With this news, a fairly predictable hatred boiled up on the Russian Internet: towards Chechens, who are “all the same,” and towards Americans who, in their stupidity, viewed them as freedom fighters. Demotivators are making the rounds online explaining to Americans who these beloved freedom fighters of theirs really are, and that they should come to terms with the fact that Chechens are terrorists and should be treated accordingly.
What does one say to this?
Commentators lose themselves in conjectures: But why? Why did they need to do this? What had Bostonians done to them? I am afraid that the correct answer is: for no reason. A thief comes to steal, kill, and destroy. Why does he do this? For no reason. He simply steals, kills, and destroys. There is no point searching for some profound, mysterious meaning in evil. There is none. It can make use of rationalizations – excuses made up in hindsight – but the impulse of hatred and destruction is primary, to which some justification is later attached. It could be jihad, as in this case, or anti-jihad, as with Anders Breivik in Norway. But in actual fact, the whole substance here is: steal, kill, and destroy. And that’s it.

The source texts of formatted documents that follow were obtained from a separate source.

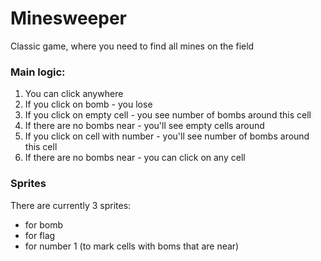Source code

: # Minesweeper

Classic game, where you need to find all mines on the field

### Main logic:
1. You can click anywhere
2. If you click on bomb - you lose 
3. If you click on empty cell - you see number of bombs around this cell
4. If there are no bombs near - you'll see empty cells around
5. If you click on cell with number - you'll see number of bombs around this cell
6. If there are no bombs near - you can click on any cell

### Sprites
There are currently 3 sprites:
- for bomb
- for flag
- for number 1 (to mark cells with boms that are near)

It is good that has meaning: any good deed, even the smallest – such as a friendly smile – is inscribed in the context of the symphony of the universe, it lays its own little stone in the Temple that we shall enter on the day of the general Resurrection. Evil is meaningless; its attempts to cloak itself in something are entirely false. The mystery of evil is that there is nothing mysterious about it. There is nothing in the emptiness that erodes the fabric of the universe except emptiness.

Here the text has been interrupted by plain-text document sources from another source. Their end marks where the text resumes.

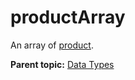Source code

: # productArray

An array of [product](r_datatype_product.md#).

**Parent topic:** [Data Types](../data_types/c_genesis_api_datatypes.md)

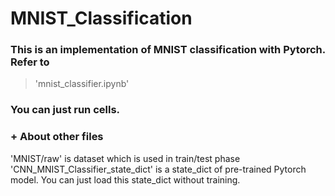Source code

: # MNIST_Classification

### This is an implementation of MNIST classification with Pytorch. Refer to

> 'mnist_classifier.ipynb'

### You can just run cells.

### + About other files
'MNIST/raw' is dataset which is used in train/test phase
'CNN_MNIST_Classifier_state_dict' is a state_dict of pre-trained Pytorch model. You can just load this state_dict without training.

Satan is resourceful, but untalented. He does not come to give us something, but to take something away and offer nothing in return. We rebuff him when we refuse to be destroyed. We have the commandments of God, which we hold onto. No, we will not hate the Chechens. Let the authorities prosecute the offenders, but we will not hate them as an ethnic group. We will not rejoice that this hatred has received some sort of justification in the crime of these two lost souls. No, we will not rejoice that now the Americans (might) hate them, too.
Satan might run amuck on the streets of Boston and on the Internet, but there is absolutely no reason to allow him into our heads. If he has devoured the souls of these two young people, it does not mean that he needs to devour ours as well.